Şişman kadının gözleri, hazır eriştelerin tadını çıkarırken hala kısılmıştı. “Hazır erişte ile bu kadar çıldıracağımı hiç düşünmemiştim. Kabarık erişteler ağzıma girdikten sonra, sanki küçük bir el vücudumu yoğuruyormuş gibi hissettim ve sanki gökyüzünde zarifçe dans eden küçük bir kırlangıca dönüşmüş gibi hissettim. İlk aşkın tadıydı, kalbimin derinliklerinde bir limandı!”
‘Bir kırlangıç, benim gibi!’ Çevredeki insanlar yardım edemediler ama içten içe küfrettiler. ‘Ne kadar şişman olduğunu bilmiyor musun? Bırakın bir kırlangıç şöyle dursun, bir kartal bile sizi taşıyamaz!”
Güzel kadın karmaşık bir ifadeyle yorumunu yaptı. “Eriştelerin dokusu tam olarak doğru. Şef, jüri üyeleriyle konuşmak için harcayacağı zamanı tahmin etti ve bu süreyi eriştelerin kızarmış yumurtaların altında niteliksel olarak dönüşmesini sağlamak için kullandı. Böyle bir teknik sadece inanılmaz. Entrikacı Erişteler… Bu yemek adını hak ediyor! Bu senin ortalama anlık eriştelerin değil!
Xiao Ai’nin kafası biraz karışmıştı. ‘Bu yargıçlar hiç hazır erişte yemediler mi? Bir kase hazır erişte yüzünden Bu Fang’ı bir sonraki tura gönderdiklerine inanamıyorum! Bunun aceleyle alınmış bir karar olduğunu düşünmüyorlar mı?’
Canlı yayını izleyen izleyiciler de büyük bir kargaşa içindeydi.
“Şaka mı yapıyorlar? Bir kase hazır erişte…”
“O adam, hazır eriştelere sahanda yumurta ekleyerek Dünya Aşçılık Tanrısı Turnuvası’nın jürisini büyülemiş miydi?”
“Bu gerçekten yüz milyon dolar para ödüllü bir yarışma mı?”

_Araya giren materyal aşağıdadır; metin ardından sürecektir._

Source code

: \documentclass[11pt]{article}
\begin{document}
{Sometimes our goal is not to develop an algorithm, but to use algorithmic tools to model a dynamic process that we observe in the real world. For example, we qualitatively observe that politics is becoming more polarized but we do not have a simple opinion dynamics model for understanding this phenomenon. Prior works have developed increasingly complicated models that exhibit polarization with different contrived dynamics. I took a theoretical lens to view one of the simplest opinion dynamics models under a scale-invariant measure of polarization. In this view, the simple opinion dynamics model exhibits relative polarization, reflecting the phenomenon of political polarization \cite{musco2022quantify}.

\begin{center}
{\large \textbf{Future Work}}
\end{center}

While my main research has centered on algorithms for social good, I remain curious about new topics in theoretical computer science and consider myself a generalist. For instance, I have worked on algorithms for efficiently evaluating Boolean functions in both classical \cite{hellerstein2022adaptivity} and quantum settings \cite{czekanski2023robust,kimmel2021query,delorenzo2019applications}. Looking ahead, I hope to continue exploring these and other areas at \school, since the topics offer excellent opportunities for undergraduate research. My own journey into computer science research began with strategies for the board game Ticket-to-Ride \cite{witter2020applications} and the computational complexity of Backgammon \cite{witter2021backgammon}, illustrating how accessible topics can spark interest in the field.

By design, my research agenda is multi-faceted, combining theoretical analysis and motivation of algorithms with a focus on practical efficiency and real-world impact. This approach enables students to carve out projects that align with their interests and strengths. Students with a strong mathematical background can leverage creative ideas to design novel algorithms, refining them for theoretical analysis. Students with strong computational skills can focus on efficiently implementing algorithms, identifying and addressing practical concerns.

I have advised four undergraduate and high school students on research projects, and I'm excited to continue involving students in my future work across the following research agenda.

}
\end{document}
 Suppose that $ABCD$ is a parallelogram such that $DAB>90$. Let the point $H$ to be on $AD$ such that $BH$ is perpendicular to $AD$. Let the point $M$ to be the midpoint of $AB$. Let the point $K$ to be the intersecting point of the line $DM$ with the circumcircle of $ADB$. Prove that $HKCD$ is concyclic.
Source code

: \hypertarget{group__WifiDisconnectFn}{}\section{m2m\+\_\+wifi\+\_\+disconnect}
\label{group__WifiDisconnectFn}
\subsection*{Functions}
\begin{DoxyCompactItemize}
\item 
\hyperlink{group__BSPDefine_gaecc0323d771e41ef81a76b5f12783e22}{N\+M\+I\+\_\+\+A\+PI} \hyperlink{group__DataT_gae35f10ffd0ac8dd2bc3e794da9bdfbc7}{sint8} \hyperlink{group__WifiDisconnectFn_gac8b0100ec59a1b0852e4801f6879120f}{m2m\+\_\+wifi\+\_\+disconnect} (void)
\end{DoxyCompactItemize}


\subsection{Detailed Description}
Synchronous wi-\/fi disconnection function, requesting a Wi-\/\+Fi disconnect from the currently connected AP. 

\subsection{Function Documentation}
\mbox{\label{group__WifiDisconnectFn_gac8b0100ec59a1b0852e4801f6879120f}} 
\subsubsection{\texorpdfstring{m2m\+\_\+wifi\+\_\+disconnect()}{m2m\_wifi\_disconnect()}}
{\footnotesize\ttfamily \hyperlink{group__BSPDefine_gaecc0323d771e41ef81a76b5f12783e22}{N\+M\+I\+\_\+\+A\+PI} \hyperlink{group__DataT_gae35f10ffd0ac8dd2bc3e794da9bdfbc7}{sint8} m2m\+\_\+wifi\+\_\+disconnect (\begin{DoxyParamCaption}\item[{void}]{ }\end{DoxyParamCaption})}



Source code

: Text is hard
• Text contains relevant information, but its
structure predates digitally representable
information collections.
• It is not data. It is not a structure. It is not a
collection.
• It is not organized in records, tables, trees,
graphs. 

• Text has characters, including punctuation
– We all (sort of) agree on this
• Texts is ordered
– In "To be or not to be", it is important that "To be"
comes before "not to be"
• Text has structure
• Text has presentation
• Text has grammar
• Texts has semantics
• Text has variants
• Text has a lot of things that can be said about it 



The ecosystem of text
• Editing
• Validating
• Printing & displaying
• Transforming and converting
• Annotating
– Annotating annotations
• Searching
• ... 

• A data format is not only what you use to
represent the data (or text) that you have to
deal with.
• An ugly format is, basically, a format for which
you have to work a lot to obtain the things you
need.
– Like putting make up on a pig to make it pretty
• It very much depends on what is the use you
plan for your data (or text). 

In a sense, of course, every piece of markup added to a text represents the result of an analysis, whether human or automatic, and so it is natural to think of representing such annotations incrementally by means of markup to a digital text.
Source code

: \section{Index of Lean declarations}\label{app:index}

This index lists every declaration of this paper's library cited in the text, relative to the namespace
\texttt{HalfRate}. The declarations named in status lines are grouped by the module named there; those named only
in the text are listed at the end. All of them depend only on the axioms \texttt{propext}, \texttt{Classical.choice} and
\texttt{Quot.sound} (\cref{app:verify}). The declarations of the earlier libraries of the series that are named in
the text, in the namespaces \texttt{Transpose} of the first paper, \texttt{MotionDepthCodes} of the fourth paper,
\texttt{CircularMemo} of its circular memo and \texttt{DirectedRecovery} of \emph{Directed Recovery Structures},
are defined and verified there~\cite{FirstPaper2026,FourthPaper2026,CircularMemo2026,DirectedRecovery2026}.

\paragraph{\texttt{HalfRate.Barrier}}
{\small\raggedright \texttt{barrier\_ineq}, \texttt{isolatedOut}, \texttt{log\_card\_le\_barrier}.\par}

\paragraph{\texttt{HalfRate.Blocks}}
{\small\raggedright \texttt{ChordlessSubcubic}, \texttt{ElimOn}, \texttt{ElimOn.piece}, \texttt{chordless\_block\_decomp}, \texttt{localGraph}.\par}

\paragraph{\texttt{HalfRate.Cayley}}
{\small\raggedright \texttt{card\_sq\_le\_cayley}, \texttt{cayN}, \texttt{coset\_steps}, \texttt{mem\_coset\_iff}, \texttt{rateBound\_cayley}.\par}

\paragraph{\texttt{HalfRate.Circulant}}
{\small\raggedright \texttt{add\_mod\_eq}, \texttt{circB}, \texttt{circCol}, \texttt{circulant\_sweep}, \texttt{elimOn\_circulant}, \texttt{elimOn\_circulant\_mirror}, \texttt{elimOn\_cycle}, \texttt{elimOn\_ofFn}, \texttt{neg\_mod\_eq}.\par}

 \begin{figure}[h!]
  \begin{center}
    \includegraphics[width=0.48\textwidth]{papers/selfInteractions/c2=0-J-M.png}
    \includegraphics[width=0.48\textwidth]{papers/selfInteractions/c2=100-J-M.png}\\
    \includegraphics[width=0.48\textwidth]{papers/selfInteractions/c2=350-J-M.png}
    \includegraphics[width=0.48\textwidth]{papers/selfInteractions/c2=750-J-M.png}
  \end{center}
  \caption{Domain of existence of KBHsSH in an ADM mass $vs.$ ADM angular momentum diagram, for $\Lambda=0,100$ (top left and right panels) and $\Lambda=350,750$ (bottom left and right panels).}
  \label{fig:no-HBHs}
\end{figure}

İzleyiciler biraz komik olduğunu düşündüler, ancak jüri kararlarını çoktan vermişti.
…
Bu Fang bir sonraki tura geçmişti. Birçok şefin kıskanç bakışları altında promosyon alanına adım attı ve ilerleyen ilk şef oldu.
1
Bu arada, üç yüz yargıç Bu Fang’ın hazır eriştelerinin lezzetine dalmıştı. Hazır erişte kokusu, yolcu gemisinin yirminci katının tamamına yayıldı ve diğer şefler tarafından pişirilen erişte aromasını bastırdı.
O anda, yolcu gemisinin dışındaki gökyüzü değişmişti. Gökyüzünde kara bulutlar toplanıyordu ve içlerinde şimşeklerin güçlü bir şekilde yanıp söndüğü görülebiliyordu!